- Assignment: The answer is every record that follows, printed exactly.

------------

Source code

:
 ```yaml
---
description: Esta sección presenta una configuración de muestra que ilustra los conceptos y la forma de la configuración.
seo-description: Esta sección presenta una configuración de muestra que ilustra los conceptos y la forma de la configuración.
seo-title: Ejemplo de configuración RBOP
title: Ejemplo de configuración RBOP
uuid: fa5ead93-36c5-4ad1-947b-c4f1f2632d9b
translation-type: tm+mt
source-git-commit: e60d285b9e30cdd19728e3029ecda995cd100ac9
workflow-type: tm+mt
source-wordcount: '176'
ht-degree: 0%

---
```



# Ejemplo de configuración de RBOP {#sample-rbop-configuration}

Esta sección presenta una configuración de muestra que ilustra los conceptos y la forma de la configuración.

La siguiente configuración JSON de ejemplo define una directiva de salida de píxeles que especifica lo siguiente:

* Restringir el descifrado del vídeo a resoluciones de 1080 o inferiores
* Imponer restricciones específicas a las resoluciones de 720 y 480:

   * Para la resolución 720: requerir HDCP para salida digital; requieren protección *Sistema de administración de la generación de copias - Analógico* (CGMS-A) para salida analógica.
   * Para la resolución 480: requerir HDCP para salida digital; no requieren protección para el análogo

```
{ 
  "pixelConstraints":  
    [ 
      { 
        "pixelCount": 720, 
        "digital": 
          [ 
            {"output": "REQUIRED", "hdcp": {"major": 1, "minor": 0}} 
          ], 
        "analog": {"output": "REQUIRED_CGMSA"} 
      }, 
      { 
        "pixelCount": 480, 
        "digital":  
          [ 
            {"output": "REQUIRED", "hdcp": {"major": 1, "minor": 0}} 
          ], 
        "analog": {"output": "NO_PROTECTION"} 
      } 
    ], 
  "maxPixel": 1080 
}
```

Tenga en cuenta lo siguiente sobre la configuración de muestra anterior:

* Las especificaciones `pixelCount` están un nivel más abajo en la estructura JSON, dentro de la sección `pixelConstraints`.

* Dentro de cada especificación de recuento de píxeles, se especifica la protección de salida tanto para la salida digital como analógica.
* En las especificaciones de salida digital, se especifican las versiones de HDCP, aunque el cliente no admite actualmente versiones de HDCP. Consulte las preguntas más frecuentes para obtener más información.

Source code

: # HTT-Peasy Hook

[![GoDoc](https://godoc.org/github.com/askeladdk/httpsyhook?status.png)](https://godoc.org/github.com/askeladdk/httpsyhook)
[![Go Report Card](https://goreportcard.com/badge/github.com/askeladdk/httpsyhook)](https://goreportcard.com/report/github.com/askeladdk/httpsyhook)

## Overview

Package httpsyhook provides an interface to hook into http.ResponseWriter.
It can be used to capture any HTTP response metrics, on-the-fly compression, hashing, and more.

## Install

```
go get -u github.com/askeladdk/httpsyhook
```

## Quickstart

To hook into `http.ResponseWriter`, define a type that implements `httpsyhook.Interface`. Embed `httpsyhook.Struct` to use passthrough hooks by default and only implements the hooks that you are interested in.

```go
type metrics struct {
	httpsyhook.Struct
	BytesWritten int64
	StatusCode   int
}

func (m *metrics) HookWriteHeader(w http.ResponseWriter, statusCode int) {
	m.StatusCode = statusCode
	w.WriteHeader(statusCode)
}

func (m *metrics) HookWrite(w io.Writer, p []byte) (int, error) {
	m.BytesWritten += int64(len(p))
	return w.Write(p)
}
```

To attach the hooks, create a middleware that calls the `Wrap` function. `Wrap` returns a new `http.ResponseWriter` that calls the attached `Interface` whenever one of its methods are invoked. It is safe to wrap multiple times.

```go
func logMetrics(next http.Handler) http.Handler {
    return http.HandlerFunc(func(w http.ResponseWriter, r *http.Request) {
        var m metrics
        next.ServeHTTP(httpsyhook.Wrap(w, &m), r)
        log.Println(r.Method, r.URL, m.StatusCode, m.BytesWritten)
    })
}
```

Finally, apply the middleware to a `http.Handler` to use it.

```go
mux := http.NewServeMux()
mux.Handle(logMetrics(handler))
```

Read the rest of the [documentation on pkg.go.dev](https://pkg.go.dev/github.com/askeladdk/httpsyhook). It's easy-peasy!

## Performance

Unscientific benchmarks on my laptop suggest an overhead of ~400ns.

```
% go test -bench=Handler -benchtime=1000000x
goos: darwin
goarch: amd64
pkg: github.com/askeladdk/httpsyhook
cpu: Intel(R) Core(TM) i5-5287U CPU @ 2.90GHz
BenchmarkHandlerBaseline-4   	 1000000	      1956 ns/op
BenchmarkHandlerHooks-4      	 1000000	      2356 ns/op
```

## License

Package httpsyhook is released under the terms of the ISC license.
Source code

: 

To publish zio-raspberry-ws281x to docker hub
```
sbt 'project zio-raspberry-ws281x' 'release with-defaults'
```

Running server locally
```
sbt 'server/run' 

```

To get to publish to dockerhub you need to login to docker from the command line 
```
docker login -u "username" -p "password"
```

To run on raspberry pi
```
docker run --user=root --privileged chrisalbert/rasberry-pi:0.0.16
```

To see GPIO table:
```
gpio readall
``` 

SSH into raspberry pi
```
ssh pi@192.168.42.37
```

------------

- Written answer:
Source code

:
 ```yaml
---
description: Esta sección presenta una configuración de muestra que ilustra los conceptos y la forma de la configuración.
seo-description: Esta sección presenta una configuración de muestra que ilustra los conceptos y la forma de la configuración.
seo-title: Ejemplo de configuración RBOP
title: Ejemplo de configuración RBOP
uuid: fa5ead93-36c5-4ad1-947b-c4f1f2632d9b
translation-type: tm+mt
source-git-commit: e60d285b9e30cdd19728e3029ecda995cd100ac9
workflow-type: tm+mt
source-wordcount: '176'
ht-degree: 0%

---
```



# Ejemplo de configuración de RBOP {#sample-rbop-configuration}

Esta sección presenta una configuración de muestra que ilustra los conceptos y la forma de la configuración.

La siguiente configuración JSON de ejemplo define una directiva de salida de píxeles que especifica lo siguiente:

* Restringir el descifrado del vídeo a resoluciones de 1080 o inferiores
* Imponer restricciones específicas a las resoluciones de 720 y 480:

   * Para la resolución 720: requerir HDCP para salida digital; requieren protección *Sistema de administración de la generación de copias - Analógico* (CGMS-A) para salida analógica.
   * Para la resolución 480: requerir HDCP para salida digital; no requieren protección para el análogo

```
{ 
  "pixelConstraints":  
    [ 
      { 
        "pixelCount": 720, 
        "digital": 
          [ 
            {"output": "REQUIRED", "hdcp": {"major": 1, "minor": 0}} 
          ], 
        "analog": {"output": "REQUIRED_CGMSA"} 
      }, 
      { 
        "pixelCount": 480, 
        "digital":  
          [ 
            {"output": "REQUIRED", "hdcp": {"major": 1, "minor": 0}} 
          ], 
        "analog": {"output": "NO_PROTECTION"} 
      } 
    ], 
  "maxPixel": 1080 
}
```

Tenga en cuenta lo siguiente sobre la configuración de muestra anterior:

* Las especificaciones `pixelCount` están un nivel más abajo en la estructura JSON, dentro de la sección `pixelConstraints`.

* Dentro de cada especificación de recuento de píxeles, se especifica la protección de salida tanto para la salida digital como analógica.
* En las especificaciones de salida digital, se especifican las versiones de HDCP, aunque el cliente no admite actualmente versiones de HDCP. Consulte las preguntas más frecuentes para obtener más información.

Source code

: # HTT-Peasy Hook

[![GoDoc](https://godoc.org/github.com/askeladdk/httpsyhook?status.png)](https://godoc.org/github.com/askeladdk/httpsyhook)
[![Go Report Card](https://goreportcard.com/badge/github.com/askeladdk/httpsyhook)](https://goreportcard.com/report/github.com/askeladdk/httpsyhook)

## Overview

Package httpsyhook provides an interface to hook into http.ResponseWriter.
It can be used to capture any HTTP response metrics, on-the-fly compression, hashing, and more.

## Install

```
go get -u github.com/askeladdk/httpsyhook
```

## Quickstart

To hook into `http.ResponseWriter`, define a type that implements `httpsyhook.Interface`. Embed `httpsyhook.Struct` to use passthrough hooks by default and only implements the hooks that you are interested in.

```go
type metrics struct {
	httpsyhook.Struct
	BytesWritten int64
	StatusCode   int
}

func (m *metrics) HookWriteHeader(w http.ResponseWriter, statusCode int) {
	m.StatusCode = statusCode
	w.WriteHeader(statusCode)
}

func (m *metrics) HookWrite(w io.Writer, p []byte) (int, error) {
	m.BytesWritten += int64(len(p))
	return w.Write(p)
}
```

To attach the hooks, create a middleware that calls the `Wrap` function. `Wrap` returns a new `http.ResponseWriter` that calls the attached `Interface` whenever one of its methods are invoked. It is safe to wrap multiple times.

```go
func logMetrics(next http.Handler) http.Handler {
    return http.HandlerFunc(func(w http.ResponseWriter, r *http.Request) {
        var m metrics
        next.ServeHTTP(httpsyhook.Wrap(w, &m), r)
        log.Println(r.Method, r.URL, m.StatusCode, m.BytesWritten)
    })
}
```

Finally, apply the middleware to a `http.Handler` to use it.

```go
mux := http.NewServeMux()
mux.Handle(logMetrics(handler))
```

Read the rest of the [documentation on pkg.go.dev](https://pkg.go.dev/github.com/askeladdk/httpsyhook). It's easy-peasy!

## Performance

Unscientific benchmarks on my laptop suggest an overhead of ~400ns.

```
% go test -bench=Handler -benchtime=1000000x
goos: darwin
goarch: amd64
pkg: github.com/askeladdk/httpsyhook
cpu: Intel(R) Core(TM) i5-5287U CPU @ 2.90GHz
BenchmarkHandlerBaseline-4   	 1000000	      1956 ns/op
BenchmarkHandlerHooks-4      	 1000000	      2356 ns/op
```

## License

Package httpsyhook is released under the terms of the ISC license.
Source code

: 

To publish zio-raspberry-ws281x to docker hub
```
sbt 'project zio-raspberry-ws281x' 'release with-defaults'
```

Running server locally
```
sbt 'server/run' 

```

To get to publish to dockerhub you need to login to docker from the command line 
```
docker login -u "username" -p "password"
```

To run on raspberry pi
```
docker run --user=root --privileged chrisalbert/rasberry-pi:0.0.16
```

To see GPIO table:
```
gpio readall
``` 

SSH into raspberry pi
```
ssh pi@192.168.42.37
```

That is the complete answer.